- Born: April 21, 1989 (age 37)
- Education: Master
- Alma mater: Beijing Normal University, Kyiv International University
- Occupations: Orientalist, art critic, publisher
- Organization: Safran Publishing

= Svitlana Pryzynchuk =

Ukrainian orientalist and art critic

Svitlana Pryzynchuk (Призинчук Світлана Юріївна, 施拉娜 (Shī lānà); born 21 April 1989) is a Ukrainian orientalist, art critic, and the founder of Safran Publishing.

== Biography ==
Svitlana Pryzynchuk was born on 21 April 1989. She is the only daughter of historian parents. The family speak Ukrainian, while her ancestors were Kulaks. The family has therefore experienced almost all the disasters that have occurred in Ukraine, including Holodomor. These family memories shaped Svitlana's Ukrainian identity from an early age. From childhood, Svitlana was fascinated by languages, literature, culture, and history. She initially wanted to be an archaeologist.

Pryzynchuk later studied international law and Chinese language at Kyiv International University, and was particularly interested in the latter. In her junior year of college, she became an exchange student at Tianjin University of Technology and Nankai University in China. After graduating, she pursued a master's degree in art history at Beijing Normal University. After six years of studying in China, Pryzynchuk earned her master's degree. Her thesis examined the influence of Wassily Kandinsky on Wu Guanzhong. She later learn Spanish in six months in Quito, Ecuador introduced by a friend.
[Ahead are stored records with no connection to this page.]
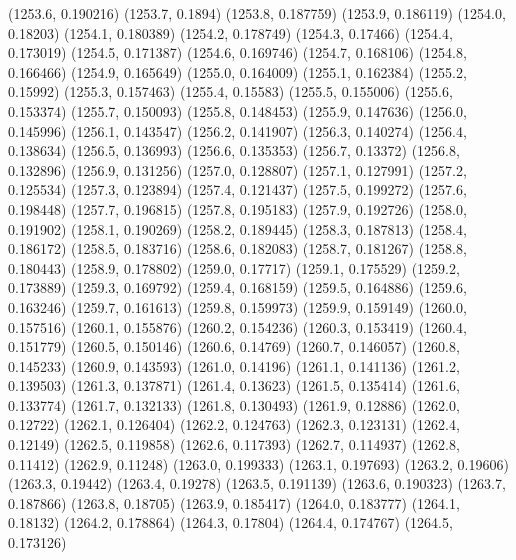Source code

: {					(1253.6, 0.190216)
					(1253.7, 0.1894)
					(1253.8, 0.187759)
					(1253.9, 0.186119)
					(1254.0, 0.18203)
					(1254.1, 0.180389)
					(1254.2, 0.178749)
					(1254.3, 0.17466)
					(1254.4, 0.173019)
					(1254.5, 0.171387)
					(1254.6, 0.169746)
					(1254.7, 0.168106)
					(1254.8, 0.166466)
					(1254.9, 0.165649)
					(1255.0, 0.164009)
					(1255.1, 0.162384)
					(1255.2, 0.15992)
					(1255.3, 0.157463)
					(1255.4, 0.15583)
					(1255.5, 0.155006)
					(1255.6, 0.153374)
					(1255.7, 0.150093)
					(1255.8, 0.148453)
					(1255.9, 0.147636)
					(1256.0, 0.145996)
					(1256.1, 0.143547)
					(1256.2, 0.141907)
					(1256.3, 0.140274)
					(1256.4, 0.138634)
					(1256.5, 0.136993)
					(1256.6, 0.135353)
					(1256.7, 0.13372)
					(1256.8, 0.132896)
					(1256.9, 0.131256)
					(1257.0, 0.128807)
					(1257.1, 0.127991)
					(1257.2, 0.125534)
					(1257.3, 0.123894)
					(1257.4, 0.121437)
					(1257.5, 0.199272)
					(1257.6, 0.198448)
					(1257.7, 0.196815)
					(1257.8, 0.195183)
					(1257.9, 0.192726)
					(1258.0, 0.191902)
					(1258.1, 0.190269)
					(1258.2, 0.189445)
					(1258.3, 0.187813)
					(1258.4, 0.186172)
					(1258.5, 0.183716)
					(1258.6, 0.182083)
					(1258.7, 0.181267)
					(1258.8, 0.180443)
					(1258.9, 0.178802)
					(1259.0, 0.17717)
					(1259.1, 0.175529)
					(1259.2, 0.173889)
					(1259.3, 0.169792)
					(1259.4, 0.168159)
					(1259.5, 0.164886)
					(1259.6, 0.163246)
					(1259.7, 0.161613)
					(1259.8, 0.159973)
					(1259.9, 0.159149)
					(1260.0, 0.157516)
					(1260.1, 0.155876)
					(1260.2, 0.154236)
					(1260.3, 0.153419)
					(1260.4, 0.151779)
					(1260.5, 0.150146)
					(1260.6, 0.14769)
					(1260.7, 0.146057)
					(1260.8, 0.145233)
					(1260.9, 0.143593)
					(1261.0, 0.14196)
					(1261.1, 0.141136)
					(1261.2, 0.139503)
					(1261.3, 0.137871)
					(1261.4, 0.13623)
					(1261.5, 0.135414)
					(1261.6, 0.133774)
					(1261.7, 0.132133)
					(1261.8, 0.130493)
					(1261.9, 0.12886)
					(1262.0, 0.12722)
					(1262.1, 0.126404)
					(1262.2, 0.124763)
					(1262.3, 0.123131)
					(1262.4, 0.12149)
					(1262.5, 0.119858)
					(1262.6, 0.117393)
					(1262.7, 0.114937)
					(1262.8, 0.11412)
					(1262.9, 0.11248)
					(1263.0, 0.199333)
					(1263.1, 0.197693)
					(1263.2, 0.19606)
					(1263.3, 0.19442)
					(1263.4, 0.19278)
					(1263.5, 0.191139)
					(1263.6, 0.190323)
					(1263.7, 0.187866)
					(1263.8, 0.18705)
					(1263.9, 0.185417)
					(1264.0, 0.183777)
					(1264.1, 0.18132)
					(1264.2, 0.178864)
					(1264.3, 0.17804)
					(1264.4, 0.174767)
					(1264.5, 0.173126)
}
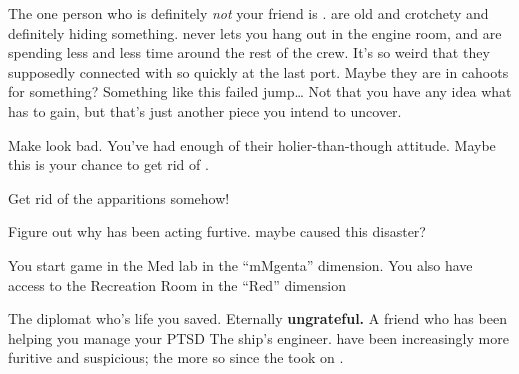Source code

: \documentclass[char]{TMFHope}
\begin{document}
The one person who is definitely \emph{not} your friend is \cEng{}. \cEng{\They} are old and crotchety and definitely hiding something. \cEng{} never lets you hang out in the engine room, and \cEng{\they} are spending less and less time around the rest of the crew. It's so weird that they supposedly connected with \cBoy{} so quickly at the last port. Maybe they are in cahoots for something? Something like this failed jump\ldots{} Not that you have any idea what \cEng{} has to gain, but that's just another piece you intend to uncover.



\begin{itemz}[Goals]
	\item Make \cDip{} look bad. You've had enough of their holier-than-though attitude. Maybe this is your chance to get rid of \cDip{\them}.
	\item Get rid of the apparitions somehow!
	\item Figure out why \cEng{} has been acting furtive. maybe \cEng{\they} caused this disaster?
\end{itemz}

\begin{itemz}[Notes]
	\item You start game in the Med lab in the ``mMgenta'' dimension. You also have access to the Recreation Room in the ``Red'' dimension
\end{itemz}

\begin{contacts}
	\contact{\cDip{}} The diplomat who's life you saved. Eternally {\bf ungrateful.}
	\contact{\cNav{}} A friend who has been helping you manage your PTSD
	\contact{\cEng{}} The ship's engineer. \cEng{\They} have been increasingly more furitive and suspicious; the more so since the \pNew{} took on \cBoy{}.
\end{contacts}
\end{document}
Pryzynchuk returned to Ukraine in 2015. She considered starting a publisher during an internship at a publishing house, but dropped the idea during the Maidan Revolution. In 2016, she reconsidering her idea and noticed the lack of Ukrainian publications in Ukraine, especially Asian literature. As a result, she decided to start a publishing house that focuses on Asian publications in Ukrainian.

In 2018, Pryzynchuk established Safran Publishing. It was one of the few publishers focused on Asian publications. In 2019, Safran Publishing attended the Arsenal Book Festival with the flagship translation of Zhuangzi and The Classic of Tea. That same year, Zhuangzi was named one of the best books in 2019 by PEN Ukraine, while The Classic of Tea won a special prize at the Book Forum Lviv.